Sometimes I wonder if I have SA,or if it even exists.Maybe my whole problem is the fact that I hate myself ?


----------



## smalltowngirl (Feb 17, 2006)

I had low self-esteem and that was a big part of me developing SAD.


----------



## sprinter (Nov 22, 2003)

I recall my self-esteem being fine before I developed SAD, after that it took a major nosedive. :flush


----------



## UltraShy (Nov 8, 2003)

Is it even possible to have high self-esteem and SA? Seems kind of like smoking 3 packs a day for 20 years and having excellent lung function.


----------



## Drella (Dec 4, 2004)

I believe that my low self-esteem came first. I developed social anxiety because I am an abomination. If I had any redeemable personality and/or physical traits, I think I would be fine. Though, I do think it's entirely possible to have high self-esteem and SA; it seems to me that people develop SA for various reasons, and it may only be applicable to just a certain aspect of their lives.


----------



## HangNail (Sep 1, 2005)

interesting question...


----------



## roswell (Feb 4, 2006)

I chose: Having SAD caused me to have low self-esteem.

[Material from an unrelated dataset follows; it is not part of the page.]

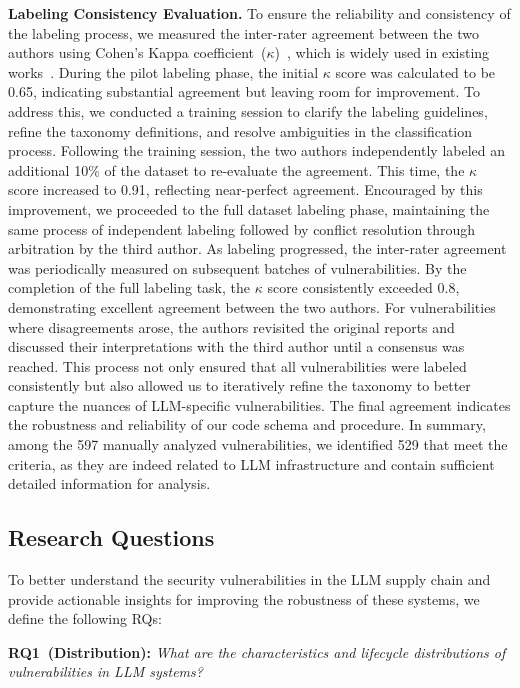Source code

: \noindent \textbf{Labeling Consistency Evaluation.} To ensure the reliability and consistency of the labeling process, we measured the inter-rater agreement between the two authors using Cohen’s Kappa coefficient~($\kappa$)~\cite{cohenkappa}, which is widely used in existing works~\cite{quan2022jsdl,chen2023dlframework,chen2021faults,liu2023distributed}. During the pilot labeling phase, the initial $\kappa$ score was calculated to be 0.65, indicating substantial agreement but leaving room for improvement. To address this, we conducted a training session to clarify the labeling guidelines, refine the taxonomy definitions, and resolve ambiguities in the classification process. Following the training session, the two authors independently labeled an additional 10\% of the dataset to re-evaluate the agreement. This time, the $\kappa$ score increased to 0.91, reflecting near-perfect agreement. Encouraged by this improvement, we proceeded to the full dataset labeling phase, maintaining the same process of independent labeling followed by conflict resolution through arbitration by the third author. As labeling progressed, the inter-rater agreement was periodically measured on subsequent batches of vulnerabilities. By the completion of the full labeling task, the $\kappa$ score consistently exceeded 0.8, demonstrating excellent agreement between the two authors. For vulnerabilities where disagreements arose, the authors revisited the original reports and discussed their interpretations with the third author until a consensus was reached. This process not only ensured that all vulnerabilities were labeled consistently but also allowed us to iteratively refine the taxonomy to better capture the nuances of LLM-specific vulnerabilities. The final agreement indicates the robustness and reliability of our code schema and procedure. In summary, among the 597 manually analyzed vulnerabilities, we identified 529 that meet the criteria, as they are indeed related to LLM infrastructure and contain sufficient detailed information for analysis.

\subsection{Research Questions}
To better understand the security vulnerabilities in the LLM supply chain and provide actionable insights for improving the robustness of these systems, we define the following RQs:

\textbf{RQ1~(Distribution):} \textit{What are the characteristics and lifecycle distributions of vulnerabilities in LLM systems?}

I've had SA for as long as I can remember, but I think school and the social systems among the other kids -- along with my inability participate in them -- caused my self-esteem to wane.


----------



## IllusionOfHappiness (Sep 6, 2007)

I had low self-esteem and that was a big part of me developing SAD, mostly.


----------



## LonelyEnigma (Jan 7, 2007)

Social anxiety caused low self-esteem.


----------



## WineKitty (Nov 26, 2004)

I choose the first option. But I do believe my self esteem has GREATLY improved with age.


----------



## millenniumman75 (Feb 4, 2005)

I think the low self-esteem came first. Peer ridicule and rejection put me in the mindset that nobody wants to get to know me. I have spent a good part of my life tring to break that.


----------



## bk (May 2, 2004)

I've had both low self-esteem and SAD as almost as long as I can remember. I don't recall developing one before the other.


----------



## minimized (Nov 17, 2007)

I picked the first one a while back but on second thought I did have great self-esteem at one point and it was SA that killed it.


----------



## njodis (Nov 8, 2006)

No idea. It's like an endless loop now, though.


----------



## CoconutHolder (Oct 13, 2007)

I chose the first option.


----------



## vicente (Nov 10, 2003)

The second option. So I think that if I improved my self-esteem then my SA might go away or become much less.

But I don't see how I can improve my self-esteem since I am ugly as hell and no one has ever liked me. Currently I sustain my self-esteem by showing off my intelligence and boasting of my feats because that's the only thing that distinguishes me from a piece of flaming mutant horse sh*t.


----------